= Quaedam narracio =

Quaedam narracio de Groninghe, de Thrente, de Covordia et de diversis aliis sub diversis episcopis Traiectensibus ("A Certain Narrative of Groningen, Drenthe, Coevorden and of Various Other Issues under Various Bishops of Utrecht"), usually just Quaedam narracio for short, is an anonymous Latin prose chronicle written in 1232–33 by a Frisian clergyman attached to Bishop Willibrand of Utrecht. It was written during the Drenther uprising of 1227–1232.

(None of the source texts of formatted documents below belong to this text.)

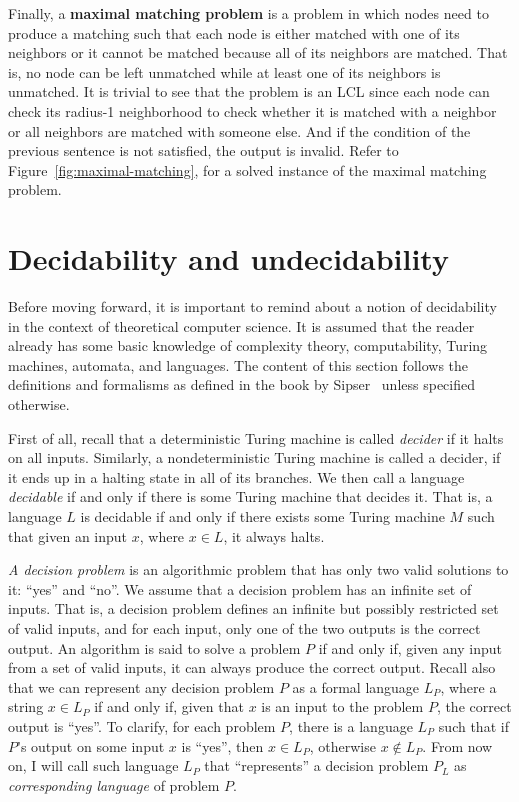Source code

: Finally, a \textbf{maximal matching problem} is a problem in which nodes need to
produce a matching such that each node is either matched with one of 
its neighbors or it cannot be matched because all of its neighbors are
matched. That is, no node can be left unmatched while at least one of its
neighbors is unmatched. It is trivial to see that the problem is an LCL
since each node can check its radius-1 neighborhood to check whether it
is matched with a neighbor or all neighbors are matched with someone else.
And if the condition of the previous sentence is not satisfied, the output
is invalid.
Refer to Figure~\ref{fig:maximal-matching}, for a
solved instance of the maximal matching problem.

\section{Decidability and undecidability}

Before moving forward, it is important to remind about a notion of
decidability in the context of theoretical computer science. It is
assumed that the reader already has some basic knowledge of
complexity theory, computability, Turing machines, automata, and
languages. The content of this section follows
the definitions and formalisms as defined in the book by Sipser~\cite{Sipser2012}
unless specified otherwise.

First of all, recall that a deterministic Turing machine is called
\emph{decider} if it halts on all inputs. Similarly,
a nondeterministic Turing machine is called a decider, if
it ends up in a halting state in all of its branches. We then
call a language \emph{decidable} if and only if there is some Turing
machine that decides it. That is, a language $L$ is decidable
if and only if there exists some Turing machine $M$ such that given
an input $x$, where $x \in L$, it always halts.

\emph{A decision problem} is an algorithmic problem that has only two
valid solutions to it: ``yes'' and ``no''. We assume that a decision
problem has an infinite set of inputs. That is, a decision problem
defines an infinite but possibly restricted set of valid inputs,
and for each input, only one of the two outputs is the correct
output. An algorithm is said to solve a problem $P$ if and only
if, given any input from a set of valid inputs, it can
always produce the correct output. Recall also that we can
represent any decision problem $P$ as a formal language $L_P$, where
a string $x \in L_P$ if and only if, given that $x$ is an input
to the problem $P$, the correct output is ``yes''. To clarify,
for each problem $P$, there is a language $L_P$ such that
if $P$'s output on some input $x$ is ``yes'', then $x \in L_P$,
otherwise $x \notin L_P$. From now on, I will call such
language $L_P$ that ``represents'' a decision problem $P_L$ as
\emph{corresponding language} of problem $P$.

The Quaedam narracio is found in the Liber donationum (Book of Donations) of Utrecht Cathedral (now Utrecht, Gemeentearchief, Archief van het Domkapittel, inv. 52A). This manuscript contains a record of donations made to the cathedral and also another short historical narrative, the Bella Campestria. The Quaedam narracio is divided into forty short chapters (headings) covering the bishops of Utrecht from Hartbert down to the reigning bishop, Willibrand. It is chiefly concerned with the bishops' efforts to assert and extend their authority in the regions of Coevorden, Drenthe and Groningen and with their conflicts with the counties of Holland and Guelders.

==Editions==

- C. Pijnacker Hordijk, ed. Quedam narracio de Groninghe, de Thrente, de Covordia et de diversis aliis sub diversis episcopis Traiectensibus. Utrecht: Kemink & Zoon, 1888.
- A. M. Braaksma et al., eds. Quedam Narracio de Groninghe, de Thrente, de Covordia et de diversis aliis sub diversis episcopis traiectensibus. Amsterdam, 1977.
- Hans van Rij, ed. Een verhaal over Groningen, Drente, Coevorden en allerlei andere zaken onder verschillende Utrechtse bisschoppen. Hilversum: Verloren, 1989.